ドル資産は戻り局面で全部売りとジムが言っていましたが、まあその通りだったということでしょうか。

アメリカ売りの二番底探りといった状況ですので、DOWの10000$割れ、円ドル100円割れくらい当然起こり得るといった気持ちで眺めています。

行くところまで行かなければ、商品市場への資金流入は止まりませんから、これはここ数年の過剰流動性を収束させるためには、必要なプロセスかと思います。

こうした動きにより、日本では生きていくためのハードルが上がっていますから、そのハードルを越えられない人たちが貧困におちいり、分断が深刻化しています。

これを小泉改革のせいだという大きな勘違いが、規制強化派に味方しています。

世界を見れば、どこでも分断が発生しており、これはグローバルな競争による必然的な現象です。
問題は、それを日本の政府が放置していることです。

貧困層を作らないための学校教育、貧困から救い上げるための雇用・職業教育支援が必要です。

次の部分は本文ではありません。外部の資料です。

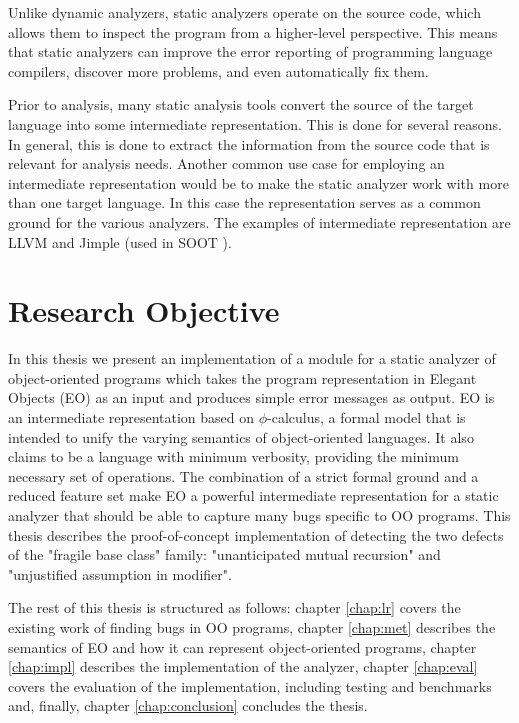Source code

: Unlike dynamic analyzers, static analyzers operate on the source code, which allows them to inspect the program from a higher-level perspective. This means that static analyzers can improve the error reporting of programming language compilers, discover more problems, and  even automatically fix them.

Prior to analysis, many static analysis tools convert the source of the target language into some intermediate representation. This is done for several reasons. In general, this is done to extract the information from the source code that is relevant for analysis needs. Another common use case for employing an intermediate representation would be to
make the static analyzer work with more than one target language. In this case the representation serves as a common ground for the various analyzers. The examples of  intermediate representation are LLVM \cite{llvm} and Jimple \cite{vallee1998jimple} (used in SOOT \cite{vallee2010soot}).

\section{Research Objective}

In this thesis we present an implementation of a module for a static analyzer of object-oriented programs which takes the program representation in Elegant Objects (EO) \cite{eolang} as an input and produces simple error messages as output. EO is an intermediate representation based on $\phi$-calculus, a formal model that is intended to unify the varying semantics of object-oriented languages. It also claims to be a language with minimum verbosity, providing the minimum necessary set of operations. The combination of a strict formal ground and a reduced feature set make EO a powerful intermediate representation for a static analyzer that should be able to capture many bugs specific to OO programs. This thesis describes the proof-of-concept implementation of detecting the two defects of the "fragile base class" \cite{fragilebaseclass} family: "unanticipated mutual recursion" and "unjustified assumption in modifier".

The rest of this thesis is structured as follows: chapter \ref{chap:lr} covers the existing work of finding bugs in OO programs, chapter \ref{chap:met} describes the semantics of EO and how it can represent object-oriented programs, chapter \ref{chap:impl} describes the implementation of the analyzer, chapter \ref{chap:eval} covers the evaluation of the implementation, including testing and benchmarks and, finally, chapter \ref{chap:conclusion} concludes the thesis.
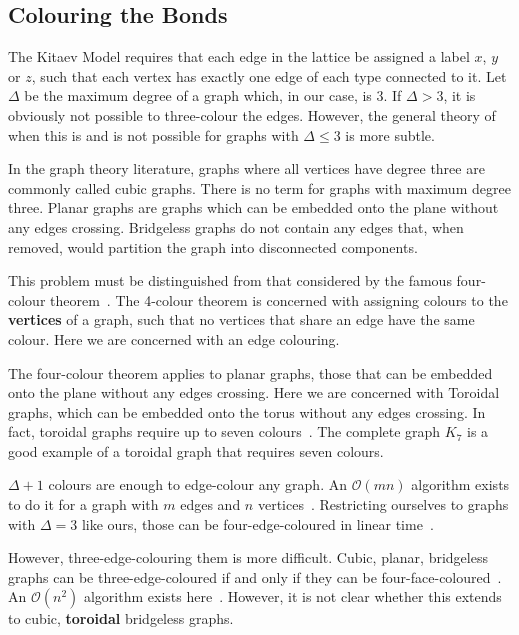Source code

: \hypertarget{colouring-the-bonds}{%
\subsection{Colouring the Bonds}\label{colouring-the-bonds}}

The Kitaev Model requires that each edge in the lattice be assigned a label \(x\), \(y\) or \(z\), such that each vertex has exactly one edge of each type connected to it. Let \(\Delta\) be the maximum degree of a graph which, in our case, is 3. If \(\Delta > 3\), it is obviously not possible to three-colour the edges. However, the general theory of when this is and is not possible for graphs with \(\Delta \leq 3\) is more subtle.

In the graph theory literature, graphs where all vertices have degree three are commonly called cubic graphs. There is no term for graphs with maximum degree three. Planar graphs are graphs which can be embedded onto the plane without any edges crossing. Bridgeless graphs do not contain any edges that, when removed, would partition the graph into disconnected components.

This problem must be distinguished from that considered by the famous four-colour theorem~\autocite{appelEveryPlanarMap1989}. The 4-colour theorem is concerned with assigning colours to the \textbf{vertices} of a graph, such that no vertices that share an edge have the same colour. Here we are concerned with an edge colouring.

The four-colour theorem applies to planar graphs, those that can be embedded onto the plane without any edges crossing. Here we are concerned with Toroidal graphs, which can be embedded onto the torus without any edges crossing. In fact, toroidal graphs require up to seven colours~\autocite{heawoodMapColouringTheorems}. The complete graph \(K_7\) is a good example of a toroidal graph that requires seven colours.

\(\Delta + 1\) colours are enough to edge-colour any graph. An \(\mathcal{O}(mn)\) algorithm exists to do it for a graph with \(m\) edges and \(n\) vertices~\autocite{gEstimateChromaticClass1964}. Restricting ourselves to graphs with \(\Delta = 3\) like ours, those can be four-edge-coloured in linear time~\autocite{skulrattanakulchai4edgecoloringGraphsMaximum2002}.

However, three-edge-colouring them is more difficult. Cubic, planar, bridgeless graphs can be three-edge-coloured if and only if they can be four-face-coloured~\autocite{tait1880remarks}. An \(\mathcal{O}(n^2)\) algorithm exists here~\autocite{robertson1996efficiently}. However, it is not clear whether this extends to cubic, \textbf{toroidal} bridgeless graphs.

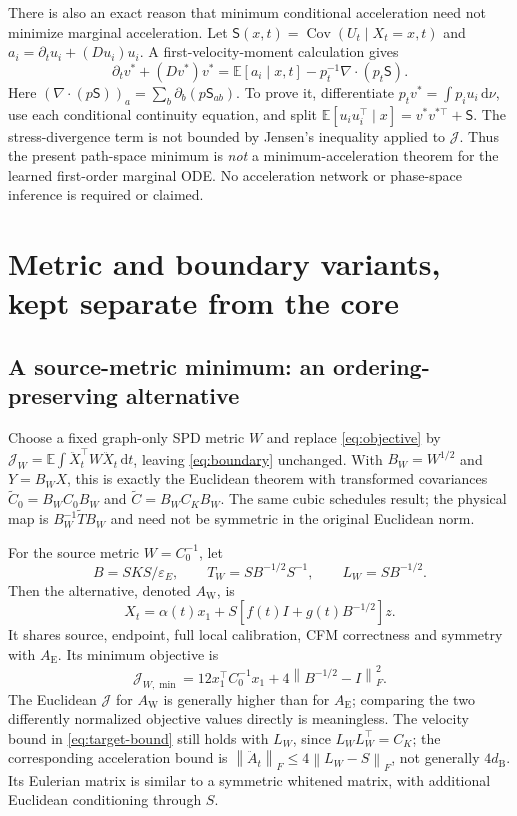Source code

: \documentclass[11pt,letterpaper]{article}
\newcommand{\E}{\mathbb E}
\newcommand{\epsE}{\varepsilon_E}
\newcommand{\Cov}{\operatorname{Cov}}
\newcommand{\dd}{\,\mathrm d}
\newcommand{\norm}[1]{\left\lVert#1\right\rVert}
\newcommand{\bures}{d_{\mathrm B}}
\newcommand{\AltE}{A_{\mathrm E}}
\newcommand{\AltW}{A_{\mathrm W}}
\newcommand{\J}{\mathcal J}
\begin{document}
There is also an exact reason that minimum conditional acceleration need not minimize marginal acceleration. Let
$\mathsf S(x,t)=\Cov(U_t\mid X_t=x,t)$ and $a_i=\partial_tu_i+(Du_i)u_i$. A first-velocity-moment calculation gives
\begin{equation}
\boxed{\partial_tv^*+(Dv^*)v^*
=\E[a_i\mid x,t]-p_t^{-1}\nabla\cdot(p_t\mathsf S).}
\label{eq:stress}
\end{equation}
Here $(\nabla\cdot(p\mathsf S))_a=\sum_b\partial_b(p\mathsf S_{ab})$. To prove it, differentiate $p_tv^*=\int p_iu_i\dd\nu$, use each conditional continuity equation, and split $\E[u_iu_i^\top\mid x]=v^*v^{*\top}+\mathsf S$. The stress-divergence term is not bounded by Jensen's inequality applied to $\J$. Thus the present path-space minimum is \emph{not} a minimum-acceleration theorem for the learned first-order marginal ODE. No acceleration network or phase-space inference is required or claimed.

\section{Metric and boundary variants, kept separate from the core}
\label{sec:variants}

\subsection{A source-metric minimum: an ordering-preserving alternative}
\label{sec:metric}
Choose a fixed graph-only SPD metric $W$ and replace \eqref{eq:objective} by
$\J_W=\E\int\ddot X_t^\top W\ddot X_t\dd t$, leaving \eqref{eq:boundary} unchanged. With $B_W=W^{1/2}$ and $Y=B_WX$, this is exactly the Euclidean theorem with transformed covariances $\widetilde C_0=B_WC_0B_W$ and $\widetilde C=B_WC_KB_W$. The same cubic schedules result; the physical map is $B_W^{-1}\widetilde T B_W$ and need not be symmetric in the original Euclidean norm.

For the source metric $W=C_0^{-1}$, let
\begin{equation}
B=SKS/\epsE,\qquad T_W=SB^{-1/2}S^{-1},\qquad L_W=SB^{-1/2}.
\end{equation}
Then the alternative, denoted $\AltW$, is
\begin{equation}
\boxed{X_t=\alpha(t)x_1+S[f(t)I+g(t)B^{-1/2}]z.}
\label{eq:AW}
\end{equation}
It shares source, endpoint, full local calibration, CFM correctness and symmetry with $\AltE$. Its minimum objective is
\begin{equation}
\J_{W,\min}=12x_1^\top C_0^{-1}x_1+4\norm{B^{-1/2}-I}_F^2.
\end{equation}
The Euclidean $\J$ for $\AltW$ is generally higher than for $\AltE$; comparing the two differently normalized objective values directly is meaningless. The velocity bound in \eqref{eq:target-bound} still holds with $L_W$, since $L_WL_W^\top=C_K$; the corresponding acceleration bound is $\norm{\ddot A_t}_F\leq4\norm{L_W-S}_F$, not generally $4\bures$. Its Eulerian matrix is similar to a symmetric whitened matrix, with additional Euclidean conditioning through $S$.
\end{document}

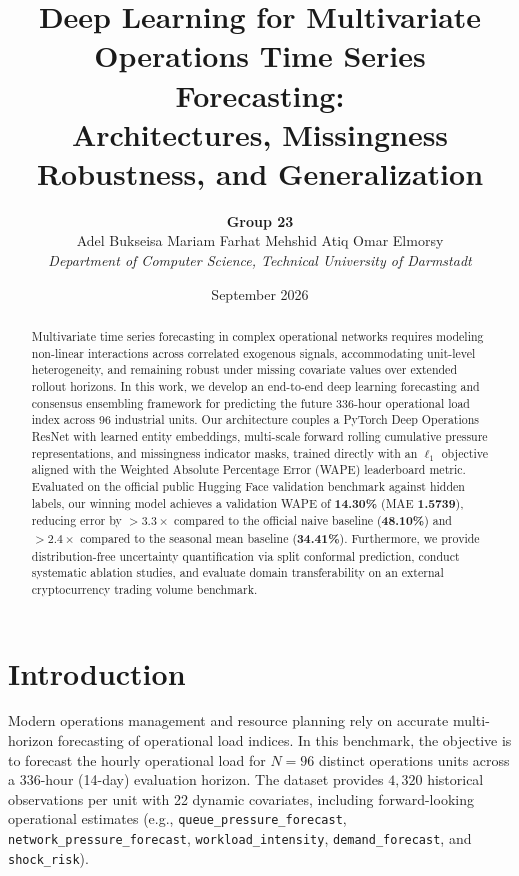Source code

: \documentclass[11pt,a4paper]{article}
\title{\textbf{Deep Learning for Multivariate Operations Time Series Forecasting:\\Architectures, Missingness Robustness, and Generalization}}
\author{
  \textbf{Group 23} \\
  Adel Bukseisa \quad Mariam Farhat \quad Mehshid Atiq \quad Omar Elmorsy \\
  \textit{Department of Computer Science, Technical University of Darmstadt}
}
\date{September 2026}
\begin{document}
\maketitle

\begin{abstract}
Multivariate time series forecasting in complex operational networks requires modeling non-linear interactions across correlated exogenous signals, accommodating unit-level heterogeneity, and remaining robust under missing covariate values over extended rollout horizons. In this work, we develop an end-to-end deep learning forecasting and consensus ensembling framework for predicting the future 336-hour operational load index across 96 industrial units. Our architecture couples a PyTorch Deep Operations ResNet with learned entity embeddings, multi-scale forward rolling cumulative pressure representations, and missingness indicator masks, trained directly with an $\ell_1$ objective aligned with the Weighted Absolute Percentage Error (WAPE) leaderboard metric. Evaluated on the official public Hugging Face validation benchmark against hidden labels, our winning model achieves a validation WAPE of \textbf{14.30\%} (MAE \textbf{1.5739}), reducing error by $>3.3\times$ compared to the official naive baseline (\textbf{48.10\%}) and $>2.4\times$ compared to the seasonal mean baseline (\textbf{34.41\%}). Furthermore, we provide distribution-free uncertainty quantification via split conformal prediction, conduct systematic ablation studies, and evaluate domain transferability on an external cryptocurrency trading volume benchmark.
\end{abstract}

\section{Introduction}
Modern operations management and resource planning rely on accurate multi-horizon forecasting of operational load indices. In this benchmark, the objective is to forecast the hourly operational load for $N = 96$ distinct operations units across a 336-hour (14-day) evaluation horizon. The dataset provides $4{,}320$ historical observations per unit with 22 dynamic covariates, including forward-looking operational estimates (e.g., \texttt{queue\_pressure\_forecast}, \texttt{network\_pressure\_forecast}, \texttt{workload\_intensity}, \texttt{demand\_forecast}, and \texttt{shock\_risk}).
\end{document}
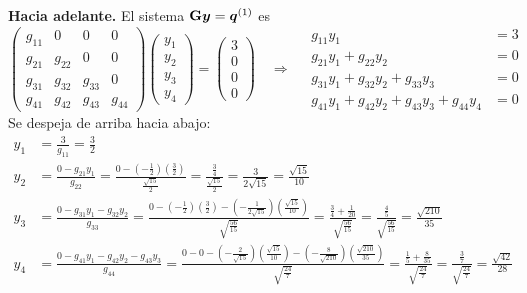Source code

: \textbf{Hacia adelante.} El sistema $\mathbf{G}\bm{y} = \bm{q}^{(1)}$ es
\[
\begin{pmatrix}
	g_{11} & 0 & 0 & 0\\
	g_{21} & g_{22} & 0 & 0\\
	g_{31} & g_{32} & g_{33} & 0\\
	g_{41} & g_{42} & g_{43} & g_{44}
\end{pmatrix}
\begin{pmatrix} y_1\\ y_2\\ y_3\\ y_4 \end{pmatrix}
=
\begin{pmatrix} 3\\ 0\\ 0\\ 0 \end{pmatrix}
\quad\Longrightarrow\quad
\begin{aligned}
	g_{11}y_1 &= 3\\
	g_{21}y_1 + g_{22}y_2 &= 0\\
	g_{31}y_1 + g_{32}y_2 + g_{33}y_3 &= 0\\
	g_{41}y_1 + g_{42}y_2 + g_{43}y_3 + g_{44}y_4 &= 0
\end{aligned}
\]
Se despeja de arriba hacia abajo:
\begin{align*}
	y_1 &= \frac{3}{g_{11}} = \frac32\\[8pt]
	y_2 &= \frac{0 - g_{21}y_1}{g_{22}}
	= \frac{0 - \left(-\tfrac12\right)\left(\tfrac32\right)}{\tfrac{\sqrt{15}}{2}}
	= \frac{\tfrac34}{\tfrac{\sqrt{15}}{2}} = \frac{3}{2\sqrt{15}} = \frac{\sqrt{15}}{10}\\[8pt]
	y_3 &= \frac{0 - g_{31}y_1 - g_{32}y_2}{g_{33}}
	= \frac{0 - \left(-\tfrac12\right)\left(\tfrac32\right) - \left(-\tfrac{1}{2\sqrt{15}}\right)\left(\tfrac{\sqrt{15}}{10}\right)}{\sqrt{\tfrac{56}{15}}}
	= \frac{\tfrac34 + \tfrac{1}{20}}{\sqrt{\tfrac{56}{15}}}
	= \frac{\tfrac45}{\sqrt{\tfrac{56}{15}}} = \frac{\sqrt{210}}{35}\\[8pt]
	y_4 &= \frac{0 - g_{41}y_1 - g_{42}y_2 - g_{43}y_3}{g_{44}}
	= \frac{0 - 0 - \left(-\tfrac{2}{\sqrt{15}}\right)\left(\tfrac{\sqrt{15}}{10}\right) - \left(-\tfrac{8}{\sqrt{210}}\right)\left(\tfrac{\sqrt{210}}{35}\right)}{\sqrt{\tfrac{24}{7}}}
	= \frac{\tfrac15 + \tfrac{8}{35}}{\sqrt{\tfrac{24}{7}}}
	= \frac{\tfrac37}{\sqrt{\tfrac{24}{7}}} = \frac{\sqrt{42}}{28}
\end{align*}

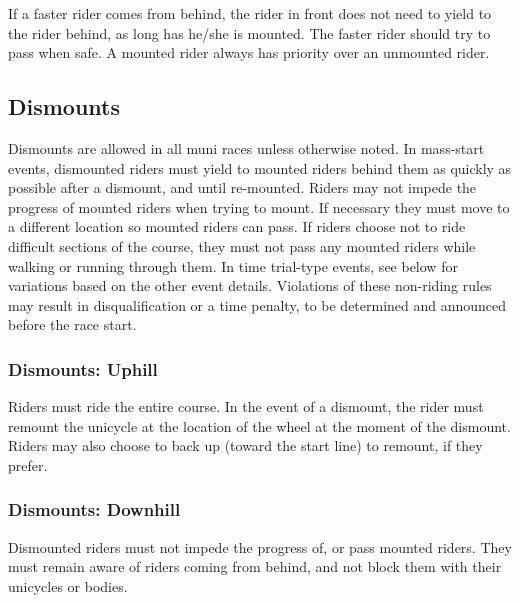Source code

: If a faster rider comes from behind, the rider in front does not need to yield to the rider behind, as long has he/she is mounted.
The faster rider should try to pass when safe.
A mounted rider always has priority over an unmounted rider.

\subsection{Dismounts}
Dismounts are allowed in all muni races unless otherwise noted.
In mass-start events, dismounted riders must yield to mounted riders behind them as quickly as possible after a dismount, and until re-mounted.
Riders may not impede the progress of mounted riders when trying to mount.
If necessary they must move to a different location so mounted riders can pass.
If riders choose not to ride difficult sections of the course, they must not pass any mounted riders while walking or running through them.
In time trial-type events, see below for variations based on the other event details.
Violations of these non-riding rules may result in disqualification or a time penalty, to be determined and announced before the race start.

\subsubsection{Dismounts: Uphill}
Riders must ride the entire course.
In the event of a dismount, the rider must remount the unicycle at the location of the wheel at the moment of the dismount.
Riders may also choose to back up (toward the start line) to remount, if they prefer.

\subsubsection{Dismounts: Downhill}

Dismounted riders must not impede the progress of, or pass mounted riders.
They must remain aware of riders coming from behind, and not block them with their
unicycles or bodies.

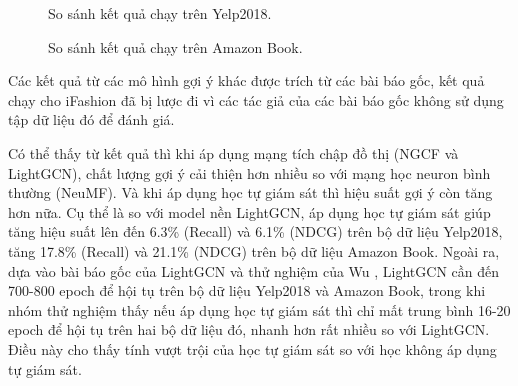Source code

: \begin{figure}[H]
    \centering
    \hspace*{-10mm}
    
    \caption{So sánh kết quả chạy trên Yelp2018.}
\end{figure}

\begin{figure}[H]
    \centering
    \hspace*{-10mm}
    
    \caption{So sánh kết quả chạy trên Amazon Book.}
\end{figure}

Các kết quả từ các mô hình gợi ý khác được trích từ các bài báo gốc, kết quả chạy cho iFashion đã bị lược đi vì các tác giả của các bài báo gốc không sử dụng tập dữ liệu đó để đánh giá.

Có thể thấy từ kết quả thì khi áp dụng mạng tích chập đồ thị (NGCF và LightGCN), chất lượng gợi ý cải thiện hơn nhiều so với mạng học neuron bình thường (NeuMF). Và khi áp dụng học tự giám sát thì hiệu suất gợi ý còn tăng hơn nữa. Cụ thể là so với model nền LightGCN, áp dụng học tự giám sát giúp tăng hiệu suất lên đến 6.3\% (Recall) và 6.1\% (NDCG) trên bộ dữ liệu Yelp2018, tăng 17.8\% (Recall) và 21.1\% (NDCG) trên bộ dữ liệu Amazon Book. Ngoài ra, dựa vào bài báo gốc của LightGCN \cite{LightGCN} và thử nghiệm của Wu \cite{SGL}, LightGCN cần đến 700-800 epoch để hội tụ trên bộ dữ liệu Yelp2018 và Amazon Book, trong khi nhóm thử nghiệm thấy nếu áp dụng học tự giám sát thì chỉ mất trung bình 16-20 epoch để hội tụ trên hai bộ dữ liệu đó, nhanh hơn rất nhiều so với LightGCN. Điều này cho thấy tính vượt trội của học tự giám sát so với học không áp dụng tự giám sát.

今日の朝日新聞によれば、公的社会支出総額に占める雇用対策の割合は、スウェーデンとドイツが4.1%、フランスが3.7%、日本は1.7%。

また、そもそもの学校教育費に関しては、OECD27カ国の平均が、「公的支出」がGDPの5.2%、「私費負担」が0.7%、合計が5.9%に対し、日本は「公的支出」が3.5%、「私費負担」が1.2%で、合計で4.8%となっています。

言ってみれば、日本という国は、教育に金を出さず、(家庭に)金を出させ、口は強く出し(規制は強い)、落ちこぼれは民間任せなのです。

金が出せないのは、経済効果の低い道路や新幹線をこれからも作り続けようとするからです。

また、いくら貧困対策を一生懸命やろうとしても、ポストが増えない仕事は役所内では評価されず、予算が取りにくいのです。

資源が無いくせに人材にも金をかけないのですから、日本の潜在成長力は、いつまでも2%止まりなのでしょう。